BRIEF => Review the material line by line. Identify and copy every line that contains the string "help".

══════

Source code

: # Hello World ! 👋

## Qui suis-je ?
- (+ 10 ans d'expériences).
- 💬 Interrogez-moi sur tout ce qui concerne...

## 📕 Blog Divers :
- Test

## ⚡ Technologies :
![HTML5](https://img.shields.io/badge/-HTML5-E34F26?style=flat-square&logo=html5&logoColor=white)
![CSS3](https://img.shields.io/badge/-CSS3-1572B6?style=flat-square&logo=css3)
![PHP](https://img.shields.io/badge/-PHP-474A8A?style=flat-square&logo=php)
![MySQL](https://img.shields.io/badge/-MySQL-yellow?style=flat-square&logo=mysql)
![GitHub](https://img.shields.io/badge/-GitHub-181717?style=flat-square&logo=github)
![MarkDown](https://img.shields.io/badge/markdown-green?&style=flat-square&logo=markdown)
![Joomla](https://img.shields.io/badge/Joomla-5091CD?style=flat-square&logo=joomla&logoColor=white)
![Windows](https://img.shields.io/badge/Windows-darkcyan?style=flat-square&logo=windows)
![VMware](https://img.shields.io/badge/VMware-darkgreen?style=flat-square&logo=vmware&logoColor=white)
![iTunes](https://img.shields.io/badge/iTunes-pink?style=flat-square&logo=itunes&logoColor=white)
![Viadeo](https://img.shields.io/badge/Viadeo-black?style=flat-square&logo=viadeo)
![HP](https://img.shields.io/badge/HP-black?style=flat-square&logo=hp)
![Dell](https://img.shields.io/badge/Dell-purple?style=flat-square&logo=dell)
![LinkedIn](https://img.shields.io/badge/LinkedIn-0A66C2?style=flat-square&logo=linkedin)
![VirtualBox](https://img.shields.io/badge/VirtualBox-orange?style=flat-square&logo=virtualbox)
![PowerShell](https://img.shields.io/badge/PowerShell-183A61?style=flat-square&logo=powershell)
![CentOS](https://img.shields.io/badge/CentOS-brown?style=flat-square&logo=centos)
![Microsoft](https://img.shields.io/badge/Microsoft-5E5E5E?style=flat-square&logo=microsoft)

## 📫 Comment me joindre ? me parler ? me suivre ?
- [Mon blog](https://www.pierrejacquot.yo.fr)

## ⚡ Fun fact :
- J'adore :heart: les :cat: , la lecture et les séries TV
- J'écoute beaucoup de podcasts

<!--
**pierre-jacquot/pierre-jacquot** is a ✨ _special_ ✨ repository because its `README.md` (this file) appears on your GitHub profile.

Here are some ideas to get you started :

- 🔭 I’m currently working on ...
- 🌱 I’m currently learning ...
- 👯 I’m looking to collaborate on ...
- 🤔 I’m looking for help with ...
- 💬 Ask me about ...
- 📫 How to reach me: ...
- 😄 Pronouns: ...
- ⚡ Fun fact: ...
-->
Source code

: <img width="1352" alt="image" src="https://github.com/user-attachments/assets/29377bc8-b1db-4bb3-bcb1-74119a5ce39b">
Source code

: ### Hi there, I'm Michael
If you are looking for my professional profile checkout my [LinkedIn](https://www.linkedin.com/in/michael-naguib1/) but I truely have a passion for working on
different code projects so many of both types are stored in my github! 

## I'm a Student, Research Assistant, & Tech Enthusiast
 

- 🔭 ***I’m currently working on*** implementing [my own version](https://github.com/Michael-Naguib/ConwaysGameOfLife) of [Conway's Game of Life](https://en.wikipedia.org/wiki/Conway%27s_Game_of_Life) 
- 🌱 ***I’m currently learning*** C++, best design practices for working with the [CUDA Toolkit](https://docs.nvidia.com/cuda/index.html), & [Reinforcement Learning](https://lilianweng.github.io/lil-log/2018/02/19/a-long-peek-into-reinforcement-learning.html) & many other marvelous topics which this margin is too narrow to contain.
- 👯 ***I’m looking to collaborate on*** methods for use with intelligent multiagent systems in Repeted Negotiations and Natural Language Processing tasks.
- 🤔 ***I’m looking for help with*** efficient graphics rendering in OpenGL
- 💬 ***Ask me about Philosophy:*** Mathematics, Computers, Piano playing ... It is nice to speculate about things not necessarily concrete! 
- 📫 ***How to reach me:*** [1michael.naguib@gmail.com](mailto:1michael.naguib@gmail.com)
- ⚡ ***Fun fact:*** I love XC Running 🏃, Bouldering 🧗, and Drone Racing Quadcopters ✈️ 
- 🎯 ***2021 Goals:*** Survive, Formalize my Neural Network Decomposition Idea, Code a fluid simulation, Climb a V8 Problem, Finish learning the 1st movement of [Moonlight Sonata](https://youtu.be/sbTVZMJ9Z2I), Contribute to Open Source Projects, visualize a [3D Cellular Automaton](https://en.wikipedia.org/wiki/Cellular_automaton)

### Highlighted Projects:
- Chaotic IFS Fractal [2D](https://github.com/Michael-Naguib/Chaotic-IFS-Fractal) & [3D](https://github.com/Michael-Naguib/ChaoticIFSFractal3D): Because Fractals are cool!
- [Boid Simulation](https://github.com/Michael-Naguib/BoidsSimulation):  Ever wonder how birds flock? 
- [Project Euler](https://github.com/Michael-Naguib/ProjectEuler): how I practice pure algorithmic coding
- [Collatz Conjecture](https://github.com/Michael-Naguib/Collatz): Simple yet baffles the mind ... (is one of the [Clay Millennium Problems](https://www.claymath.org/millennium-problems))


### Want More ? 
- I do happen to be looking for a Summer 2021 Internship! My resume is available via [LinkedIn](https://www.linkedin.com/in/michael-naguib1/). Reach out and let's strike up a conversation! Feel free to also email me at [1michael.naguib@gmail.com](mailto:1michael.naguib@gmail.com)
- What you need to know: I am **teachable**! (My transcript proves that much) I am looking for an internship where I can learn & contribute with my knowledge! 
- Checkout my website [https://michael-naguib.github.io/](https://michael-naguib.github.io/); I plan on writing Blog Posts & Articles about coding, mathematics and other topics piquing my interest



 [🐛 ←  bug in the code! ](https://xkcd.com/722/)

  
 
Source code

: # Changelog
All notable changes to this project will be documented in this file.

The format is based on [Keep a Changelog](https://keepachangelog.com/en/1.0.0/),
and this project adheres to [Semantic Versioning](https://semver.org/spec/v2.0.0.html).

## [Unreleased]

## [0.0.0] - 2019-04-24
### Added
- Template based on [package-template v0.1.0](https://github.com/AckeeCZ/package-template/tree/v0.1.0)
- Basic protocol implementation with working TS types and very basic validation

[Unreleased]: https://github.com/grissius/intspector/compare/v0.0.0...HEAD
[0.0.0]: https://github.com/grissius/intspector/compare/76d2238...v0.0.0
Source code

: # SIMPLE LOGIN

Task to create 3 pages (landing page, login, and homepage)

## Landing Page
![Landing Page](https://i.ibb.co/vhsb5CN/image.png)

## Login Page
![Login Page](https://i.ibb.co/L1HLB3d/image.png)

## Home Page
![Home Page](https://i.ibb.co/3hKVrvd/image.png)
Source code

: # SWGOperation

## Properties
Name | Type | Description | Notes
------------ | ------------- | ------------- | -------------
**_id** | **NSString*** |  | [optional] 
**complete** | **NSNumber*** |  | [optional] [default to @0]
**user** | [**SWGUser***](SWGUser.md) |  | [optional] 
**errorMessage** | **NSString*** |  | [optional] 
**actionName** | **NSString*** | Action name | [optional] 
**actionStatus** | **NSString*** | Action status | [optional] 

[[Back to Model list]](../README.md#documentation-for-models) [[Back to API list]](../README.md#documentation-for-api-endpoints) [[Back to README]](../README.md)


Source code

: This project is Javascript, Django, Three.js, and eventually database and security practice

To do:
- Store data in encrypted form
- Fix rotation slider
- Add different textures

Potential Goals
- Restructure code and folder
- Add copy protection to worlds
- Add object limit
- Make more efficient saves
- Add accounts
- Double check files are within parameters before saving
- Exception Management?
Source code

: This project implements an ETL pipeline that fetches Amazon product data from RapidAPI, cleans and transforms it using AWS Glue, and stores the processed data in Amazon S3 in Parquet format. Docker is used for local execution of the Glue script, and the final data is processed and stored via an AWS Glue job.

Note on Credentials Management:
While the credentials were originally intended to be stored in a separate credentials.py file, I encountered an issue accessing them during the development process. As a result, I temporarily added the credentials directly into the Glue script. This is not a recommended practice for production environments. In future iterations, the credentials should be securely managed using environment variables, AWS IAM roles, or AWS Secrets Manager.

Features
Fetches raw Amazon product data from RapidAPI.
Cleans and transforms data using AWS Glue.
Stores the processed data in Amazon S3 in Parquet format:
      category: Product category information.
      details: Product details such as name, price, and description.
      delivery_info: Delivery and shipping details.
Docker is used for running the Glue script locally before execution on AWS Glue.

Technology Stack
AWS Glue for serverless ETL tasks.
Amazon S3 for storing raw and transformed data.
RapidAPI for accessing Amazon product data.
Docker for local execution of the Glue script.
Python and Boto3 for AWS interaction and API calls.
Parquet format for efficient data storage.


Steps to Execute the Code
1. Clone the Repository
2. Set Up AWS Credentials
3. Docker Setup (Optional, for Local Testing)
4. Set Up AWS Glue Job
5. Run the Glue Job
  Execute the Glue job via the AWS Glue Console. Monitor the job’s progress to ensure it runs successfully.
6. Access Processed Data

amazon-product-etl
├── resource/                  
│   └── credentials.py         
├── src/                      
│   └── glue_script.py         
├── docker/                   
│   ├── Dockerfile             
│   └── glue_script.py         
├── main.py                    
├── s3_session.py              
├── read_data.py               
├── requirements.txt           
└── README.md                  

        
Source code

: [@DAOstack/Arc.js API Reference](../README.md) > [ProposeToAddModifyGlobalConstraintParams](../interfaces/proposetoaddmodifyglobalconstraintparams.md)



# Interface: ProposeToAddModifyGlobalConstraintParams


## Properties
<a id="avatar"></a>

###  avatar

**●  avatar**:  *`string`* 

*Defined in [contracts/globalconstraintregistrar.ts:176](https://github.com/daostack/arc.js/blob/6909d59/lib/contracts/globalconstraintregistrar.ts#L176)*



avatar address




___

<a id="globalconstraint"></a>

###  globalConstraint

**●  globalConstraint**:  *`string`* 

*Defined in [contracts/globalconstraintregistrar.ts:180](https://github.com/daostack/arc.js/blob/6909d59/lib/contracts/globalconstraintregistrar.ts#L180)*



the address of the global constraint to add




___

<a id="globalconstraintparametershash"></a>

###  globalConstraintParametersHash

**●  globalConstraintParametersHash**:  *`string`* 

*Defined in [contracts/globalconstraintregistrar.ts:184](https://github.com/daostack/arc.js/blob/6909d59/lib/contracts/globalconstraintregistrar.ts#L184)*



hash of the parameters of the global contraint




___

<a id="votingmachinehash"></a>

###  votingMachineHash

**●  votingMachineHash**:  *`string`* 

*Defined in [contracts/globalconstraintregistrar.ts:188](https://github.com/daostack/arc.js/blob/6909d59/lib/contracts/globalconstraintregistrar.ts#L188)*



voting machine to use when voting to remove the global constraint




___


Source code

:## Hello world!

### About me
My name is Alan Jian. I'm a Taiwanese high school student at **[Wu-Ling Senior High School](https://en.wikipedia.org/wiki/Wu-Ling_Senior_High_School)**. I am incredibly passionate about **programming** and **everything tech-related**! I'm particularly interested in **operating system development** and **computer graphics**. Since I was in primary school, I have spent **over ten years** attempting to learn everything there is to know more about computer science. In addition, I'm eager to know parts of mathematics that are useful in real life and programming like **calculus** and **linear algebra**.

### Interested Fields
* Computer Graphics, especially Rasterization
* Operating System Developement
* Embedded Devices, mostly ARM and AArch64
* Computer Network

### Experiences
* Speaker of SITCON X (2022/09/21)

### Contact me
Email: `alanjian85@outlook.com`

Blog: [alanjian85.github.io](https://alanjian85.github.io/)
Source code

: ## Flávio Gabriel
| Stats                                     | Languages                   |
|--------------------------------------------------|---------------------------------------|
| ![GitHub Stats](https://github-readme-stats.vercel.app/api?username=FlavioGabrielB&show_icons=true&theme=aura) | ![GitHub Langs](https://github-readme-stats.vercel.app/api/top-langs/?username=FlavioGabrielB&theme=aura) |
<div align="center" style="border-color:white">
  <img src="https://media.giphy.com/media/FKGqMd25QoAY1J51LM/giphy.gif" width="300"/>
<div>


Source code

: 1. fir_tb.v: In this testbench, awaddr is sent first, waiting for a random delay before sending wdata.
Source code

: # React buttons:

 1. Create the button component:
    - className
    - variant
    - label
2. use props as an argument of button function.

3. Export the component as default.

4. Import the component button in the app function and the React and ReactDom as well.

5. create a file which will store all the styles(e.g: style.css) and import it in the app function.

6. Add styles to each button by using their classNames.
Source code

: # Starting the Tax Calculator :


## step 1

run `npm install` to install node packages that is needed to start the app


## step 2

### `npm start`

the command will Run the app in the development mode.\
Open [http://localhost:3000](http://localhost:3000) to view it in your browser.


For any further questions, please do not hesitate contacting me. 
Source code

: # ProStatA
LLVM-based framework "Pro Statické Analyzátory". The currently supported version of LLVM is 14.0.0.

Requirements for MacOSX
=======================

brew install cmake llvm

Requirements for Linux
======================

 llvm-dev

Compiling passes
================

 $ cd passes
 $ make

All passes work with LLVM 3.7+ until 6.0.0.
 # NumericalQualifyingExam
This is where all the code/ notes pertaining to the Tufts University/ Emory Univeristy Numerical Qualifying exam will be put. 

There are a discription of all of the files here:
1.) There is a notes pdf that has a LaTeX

══════

RESULT OF THE EXERCISE =>
- 🤔 I’m looking for help with ...
- 🤔 ***I’m looking for help with*** efficient graphics rendering in OpenGL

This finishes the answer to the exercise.